There is an analog clock with two hands: an hour hand and a minute hand. The two hands form an angle. The angle is measured as the smallest angle between the two hands. The angle between the two hands has a measure that is greater than or equal to 0 and less than or equal to 180 degrees.

Given a sequence of five distinct times written in the format hh : mm , where hh are two digits representing full hours (00 <= hh <= 23) and mm are two digits representing minutes (00 <= mm <= 59) , you are to write a program that finds the median, that is, the third element of the sorted sequence of times in a nondecreasing order of their associated angles. Ties are broken in such a way that an earlier time precedes a later time.
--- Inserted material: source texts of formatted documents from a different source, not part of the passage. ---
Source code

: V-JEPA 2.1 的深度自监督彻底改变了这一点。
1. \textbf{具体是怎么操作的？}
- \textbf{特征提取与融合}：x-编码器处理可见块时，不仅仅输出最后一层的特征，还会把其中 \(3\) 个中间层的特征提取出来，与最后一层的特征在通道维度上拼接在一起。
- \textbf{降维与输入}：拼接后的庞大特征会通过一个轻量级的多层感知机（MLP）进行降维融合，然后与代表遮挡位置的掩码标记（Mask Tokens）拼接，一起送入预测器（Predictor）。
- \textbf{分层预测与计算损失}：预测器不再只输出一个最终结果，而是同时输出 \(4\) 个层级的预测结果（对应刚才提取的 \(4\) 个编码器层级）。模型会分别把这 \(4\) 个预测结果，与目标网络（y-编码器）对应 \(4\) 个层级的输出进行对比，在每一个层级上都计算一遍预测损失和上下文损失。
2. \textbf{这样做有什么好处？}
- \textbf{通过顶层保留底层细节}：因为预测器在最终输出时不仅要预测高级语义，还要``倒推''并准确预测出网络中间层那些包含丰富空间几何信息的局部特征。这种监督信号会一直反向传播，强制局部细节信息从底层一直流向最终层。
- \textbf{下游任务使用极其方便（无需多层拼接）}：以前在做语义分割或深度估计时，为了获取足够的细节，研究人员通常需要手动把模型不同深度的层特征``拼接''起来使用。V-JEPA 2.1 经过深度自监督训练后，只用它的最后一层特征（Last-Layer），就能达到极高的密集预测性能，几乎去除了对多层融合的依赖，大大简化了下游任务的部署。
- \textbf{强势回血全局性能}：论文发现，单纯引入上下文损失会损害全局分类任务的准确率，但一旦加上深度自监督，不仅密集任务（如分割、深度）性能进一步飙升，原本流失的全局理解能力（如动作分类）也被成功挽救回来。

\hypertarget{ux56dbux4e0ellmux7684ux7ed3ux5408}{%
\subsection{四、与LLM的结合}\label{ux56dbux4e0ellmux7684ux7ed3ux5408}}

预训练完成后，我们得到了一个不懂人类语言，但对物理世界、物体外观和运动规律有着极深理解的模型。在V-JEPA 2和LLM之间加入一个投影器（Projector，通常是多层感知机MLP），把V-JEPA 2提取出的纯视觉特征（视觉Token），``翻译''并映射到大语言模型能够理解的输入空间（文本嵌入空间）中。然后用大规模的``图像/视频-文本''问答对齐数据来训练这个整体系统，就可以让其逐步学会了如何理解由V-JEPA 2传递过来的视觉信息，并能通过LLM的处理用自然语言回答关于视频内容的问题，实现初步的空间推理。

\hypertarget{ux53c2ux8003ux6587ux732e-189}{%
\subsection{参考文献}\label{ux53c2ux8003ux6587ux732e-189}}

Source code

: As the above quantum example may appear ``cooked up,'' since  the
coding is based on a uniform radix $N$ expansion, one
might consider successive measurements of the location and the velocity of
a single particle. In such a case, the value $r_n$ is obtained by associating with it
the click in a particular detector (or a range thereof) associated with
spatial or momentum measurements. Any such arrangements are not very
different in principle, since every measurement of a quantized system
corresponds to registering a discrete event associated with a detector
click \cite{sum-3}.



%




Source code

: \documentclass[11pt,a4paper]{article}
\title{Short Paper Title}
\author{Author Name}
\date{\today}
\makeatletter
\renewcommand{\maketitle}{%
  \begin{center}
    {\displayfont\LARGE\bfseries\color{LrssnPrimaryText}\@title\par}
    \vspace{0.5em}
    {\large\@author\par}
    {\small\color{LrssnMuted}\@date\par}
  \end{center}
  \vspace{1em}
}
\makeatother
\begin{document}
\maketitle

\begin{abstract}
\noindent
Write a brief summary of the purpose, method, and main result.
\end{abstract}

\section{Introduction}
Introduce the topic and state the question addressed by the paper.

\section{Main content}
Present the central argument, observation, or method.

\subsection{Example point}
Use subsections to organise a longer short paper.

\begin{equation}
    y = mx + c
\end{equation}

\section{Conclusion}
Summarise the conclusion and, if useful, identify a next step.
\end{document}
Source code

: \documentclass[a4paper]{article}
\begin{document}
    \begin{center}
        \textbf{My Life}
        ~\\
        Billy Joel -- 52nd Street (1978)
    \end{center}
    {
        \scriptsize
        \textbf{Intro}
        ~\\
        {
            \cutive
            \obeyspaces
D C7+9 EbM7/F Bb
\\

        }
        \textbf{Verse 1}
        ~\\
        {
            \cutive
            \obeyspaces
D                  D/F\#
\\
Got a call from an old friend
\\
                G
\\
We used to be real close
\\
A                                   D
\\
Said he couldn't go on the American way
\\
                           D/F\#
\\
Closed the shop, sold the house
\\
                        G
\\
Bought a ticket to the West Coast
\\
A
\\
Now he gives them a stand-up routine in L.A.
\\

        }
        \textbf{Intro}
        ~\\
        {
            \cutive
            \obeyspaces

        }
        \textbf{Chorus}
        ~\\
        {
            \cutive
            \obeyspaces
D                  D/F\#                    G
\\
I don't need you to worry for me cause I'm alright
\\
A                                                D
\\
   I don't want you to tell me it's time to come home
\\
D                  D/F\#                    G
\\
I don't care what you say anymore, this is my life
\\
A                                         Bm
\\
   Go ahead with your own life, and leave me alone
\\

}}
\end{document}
For example, suppose you are given a sequence (06:05, 07:10, 03:00, 21:00, 12:55) of times. Because the sorted sequence is (12:55, 03:00, 21:00, 06:05, 07:10), you are to report 21:00.

The input consists of T test cases. The number of test cases (T) is given on the first line of the input file. Each test case is given on a single line, which contains a sequence of five distinct times, where times are given in the format hh : mm and are separated by a single space.

Print exactly one line for each test case. The line is to contain the median in the format hh : mm of the times given. The following shows sample input and output for three test cases.

3
00:00 01:00 02:00 03:00 04:00
06:05 07:10 03:00 21:00 12:55
11:05 12:05 13:05 14:05 15:05

02:00
21:00
14:05

mark：题目很简单，角度也很好算：时针每小时走30度，每分钟走0.5度。分针每分钟走6度。做差后取绝对值，再和180比一下，如果大于180，用360减。

# include <stdio.h>
# include <stdlib.h>

typedef struct TIME{
int hh, mm ;
int ang ;
} TIME ;

int cmp(const void *a, const void *b)
{
TIME *p = (TIME*)a, *q = (TIME*)b ;
if (p->ang != q->ang)
return p->ang - q->ang ;

if (p->hh != q->hh) return p->hh - q->hh ;
return p->mm - q->mm ;
}

int abs(int x){return x<0?-x:x;}

int main ()
{
int i, T ;
TIME time[5] ;
scanf ("%d", &T) ;
while (T--)
{
for(i = 0 ; i < 5 ; i++)
{
scanf ("%d:%d", &time[i].hh, &time[i].mm) ;
time[i].ang = abs((time[i].hh%12)*60+time[i].mm - time[i].mm*12) ;
if (time[i].ang > 360) time[i].ang = 720 - time[i].ang ;
}
qsort(time, 5, sizeof(time[0]), cmp) ;
printf ("%02d:%02d\n", time[2].hh, time[2].mm) ;
}
return 0 ;
}